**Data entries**
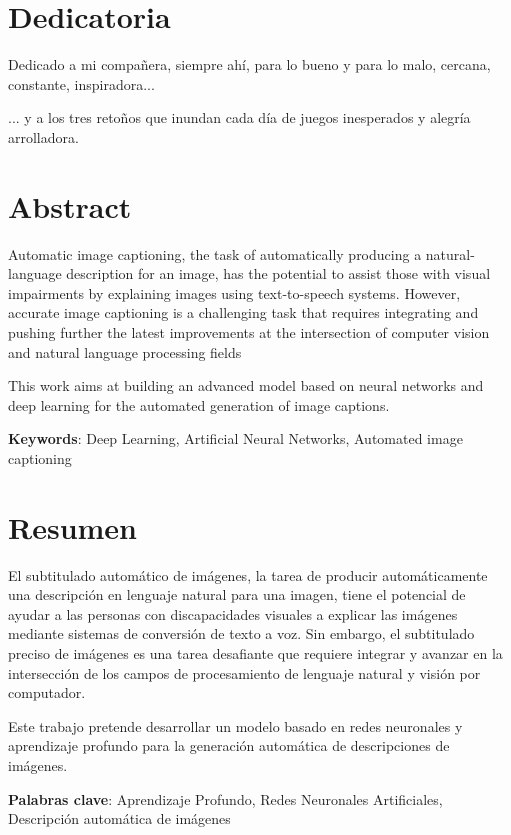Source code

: \chapter*{Dedicatoria}

Dedicado a mi compañera, siempre ahí, para lo bueno y para lo malo, cercana, constante, inspiradora...

... y a los tres retoños que inundan cada día de juegos inesperados y alegría arrolladora.



\chapter*{Abstract}

\onehalfspacing

Automatic image captioning, the task of automatically producing a natural-language description for an image, has the potential to assist those with visual impairments by explaining images using text-to-speech systems. However, accurate image captioning is a challenging task that requires integrating and pushing further the latest improvements at the intersection of computer vision and natural language processing fields

This work aims at building an advanced model based on neural networks and deep learning for the automated generation of image captions. 


\vspace{1.5cm}

\textbf{Keywords}: Deep Learning, Artificial Neural Networks, Automated image captioning


\chapter*{Resumen}

\onehalfspacing

El subtitulado automático de imágenes, la tarea de producir automáticamente una descripción en lenguaje natural para una imagen, tiene el potencial de ayudar a las personas con discapacidades visuales a explicar las imágenes mediante sistemas de conversión de texto a voz. Sin embargo, el subtitulado preciso de imágenes es una tarea desafiante que requiere integrar y avanzar en la intersección de los campos de procesamiento de lenguaje natural y visión por computador.

Este trabajo pretende desarrollar un modelo basado en redes neuronales y aprendizaje profundo para la generación automática de descripciones de imágenes.


\vspace{1.5cm}

\textbf{Palabras clave}: Aprendizaje Profundo, Redes Neuronales Artificiales, Descripción automática de imágenes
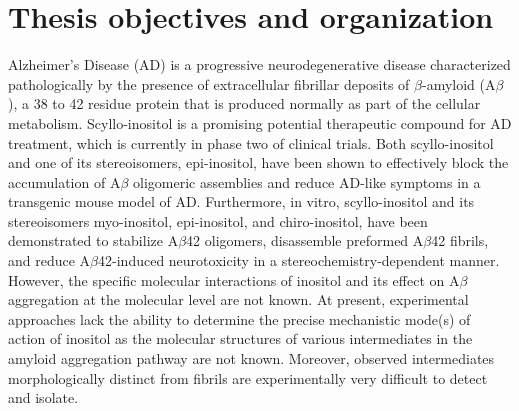 



\section{Thesis objectives and organization}
Alzheimer's Disease (AD) is a progressive neurodegenerative disease characterized pathologically by the presence of extracellular fibrillar deposits of $\beta$-amyloid (A$\beta$), a 38 to 42 residue protein that is produced normally as part of the cellular metabolism. Scyllo-inositol is a promising potential therapeutic compound for AD treatment, which is currently in phase two of clinical trials. Both scyllo-inositol and one of its stereoisomers, epi-inositol, have been shown to effectively block the accumulation of A$\beta$ oligomeric assemblies and reduce AD-like symptoms in a transgenic mouse model of AD. Furthermore, in vitro, scyllo-inositol and its stereoisomers myo-inositol, epi-inositol, and chiro-inositol, have been demonstrated to stabilize A$\beta$42 oligomers, disassemble preformed A$\beta$42 fibrils, and reduce A$\beta$42-induced neurotoxicity in a stereochemistry-dependent manner. However, the specific molecular interactions of inositol and its effect on A$\beta$ aggregation at the molecular level are not known. At present, experimental approaches lack the ability to determine the precise mechanistic mode(s) of action of inositol as the molecular structures of various intermediates in the amyloid aggregation pathway are not known. Moreover, observed intermediates morphologically distinct from fibrils are experimentally very difficult to detect and isolate.

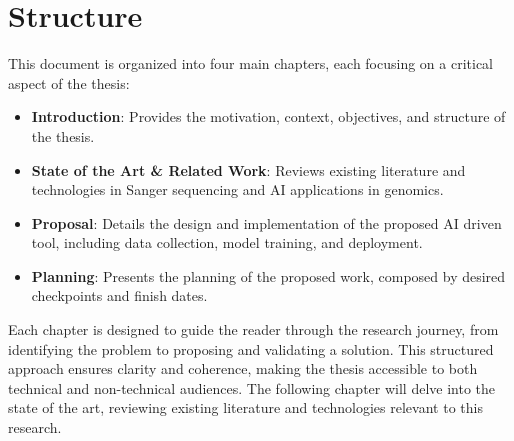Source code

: \section{Structure}
\label{sec:Structure}

This document is organized into four main chapters, each focusing on a critical aspect of the thesis:

\begin{itemize}
\item \textbf{Introduction}: Provides the motivation, context, objectives, and structure of the thesis.
\item \textbf{State of the Art \& Related Work}: Reviews existing literature and technologies in Sanger sequencing and AI applications in genomics.
\item \textbf{Proposal}: Details the design and implementation of the proposed AI driven tool, including data collection, model training, and deployment.
\item \textbf{Planning}: Presents the planning of the proposed work, composed by desired checkpoints and finish dates.
\end{itemize}

Each chapter is designed to guide the reader through the research journey, from identifying the problem to proposing and validating a solution. This structured approach ensures clarity and coherence, making the thesis accessible to both technical and non-technical audiences.
The following chapter will delve into the state of the art, reviewing existing literature and technologies relevant to this research.

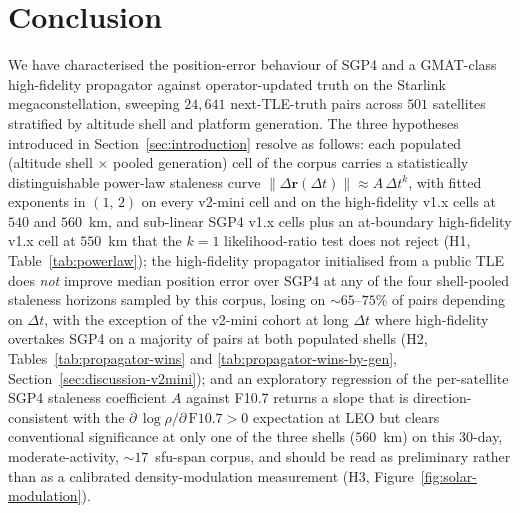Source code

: \documentclass[10pt, letterpaper]{article}
\begin{document}
\section{Conclusion}
\label{sec:conclusion}

We have characterised the position-error behaviour of SGP4 and a
GMAT-class high-fidelity propagator against operator-updated truth on
the Starlink megaconstellation, sweeping $24{,}641$ next-TLE-truth
pairs across $501$ satellites stratified by altitude shell and platform
generation. The three hypotheses introduced in
Section~\ref{sec:introduction} resolve as follows:
each populated (altitude shell $\times$ pooled generation) cell
of the corpus carries a statistically distinguishable power-law
staleness curve $\lVert\Delta\mathbf{r}(\Delta t)\rVert \approx
A\,\Delta t^{k}$, with fitted exponents in $(1,\,2)$ on every
v2-mini cell and on the high-fidelity v1.x cells at $540$ and
$560$~km, and sub-linear SGP4 v1.x cells plus an at-boundary
high-fidelity v1.x cell at $550$~km that the
$k=1$ likelihood-ratio test does not reject (H1,
Table~\ref{tab:powerlaw}); the
high-fidelity propagator initialised from a public TLE does
\emph{not} improve median position error over SGP4 at any of the
four shell-pooled staleness horizons sampled by this corpus, losing
on $\sim 65$--$75\%$ of pairs depending on $\Delta t$, with the
exception of the v2-mini cohort at long $\Delta t$ where
high-fidelity overtakes SGP4 on a majority of pairs at both
populated shells (H2, Tables~\ref{tab:propagator-wins} and
\ref{tab:propagator-wins-by-gen},
Section~\ref{sec:discussion-v2mini}); and an exploratory regression of
the per-satellite SGP4 staleness coefficient $A$ against F10.7
returns a slope that is direction-consistent with the
$\partial\,\log\rho / \partial\,\mathrm{F}10.7 > 0$ expectation at
LEO but clears conventional significance at only one of the three
shells ($560$~km) on this $30$-day, moderate-activity,
$\sim 17$~sfu-span corpus, and should be read as preliminary
rather than as a calibrated density-modulation measurement (H3,
Figure~\ref{fig:solar-modulation}).
\end{document}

**Problem to solve**
Go down the entries above from the line containing "Este trabajo pretende" to the line containing "applications in genomics." and write out each line exactly, leaving pictures out.

**Reply**
Este trabajo pretende desarrollar un modelo basado en redes neuronales y aprendizaje profundo para la generación automática de descripciones de imágenes.


\vspace{1.5cm}

\textbf{Palabras clave}: Aprendizaje Profundo, Redes Neuronales Artificiales, Descripción automática de imágenes



\section{Thesis objectives and organization}
Alzheimer's Disease (AD) is a progressive neurodegenerative disease characterized pathologically by the presence of extracellular fibrillar deposits of $\beta$-amyloid (A$\beta$), a 38 to 42 residue protein that is produced normally as part of the cellular metabolism. Scyllo-inositol is a promising potential therapeutic compound for AD treatment, which is currently in phase two of clinical trials. Both scyllo-inositol and one of its stereoisomers, epi-inositol, have been shown to effectively block the accumulation of A$\beta$ oligomeric assemblies and reduce AD-like symptoms in a transgenic mouse model of AD. Furthermore, in vitro, scyllo-inositol and its stereoisomers myo-inositol, epi-inositol, and chiro-inositol, have been demonstrated to stabilize A$\beta$42 oligomers, disassemble preformed A$\beta$42 fibrils, and reduce A$\beta$42-induced neurotoxicity in a stereochemistry-dependent manner. However, the specific molecular interactions of inositol and its effect on A$\beta$ aggregation at the molecular level are not known. At present, experimental approaches lack the ability to determine the precise mechanistic mode(s) of action of inositol as the molecular structures of various intermediates in the amyloid aggregation pathway are not known. Moreover, observed intermediates morphologically distinct from fibrils are experimentally very difficult to detect and isolate.

Source code

: \section{Structure}
\label{sec:Structure}

This document is organized into four main chapters, each focusing on a critical aspect of the thesis:

\begin{itemize}
\item \textbf{Introduction}: Provides the motivation, context, objectives, and structure of the thesis.
\item \textbf{State of the Art \& Related Work}: Reviews existing literature and technologies in Sanger sequencing and AI applications in genomics.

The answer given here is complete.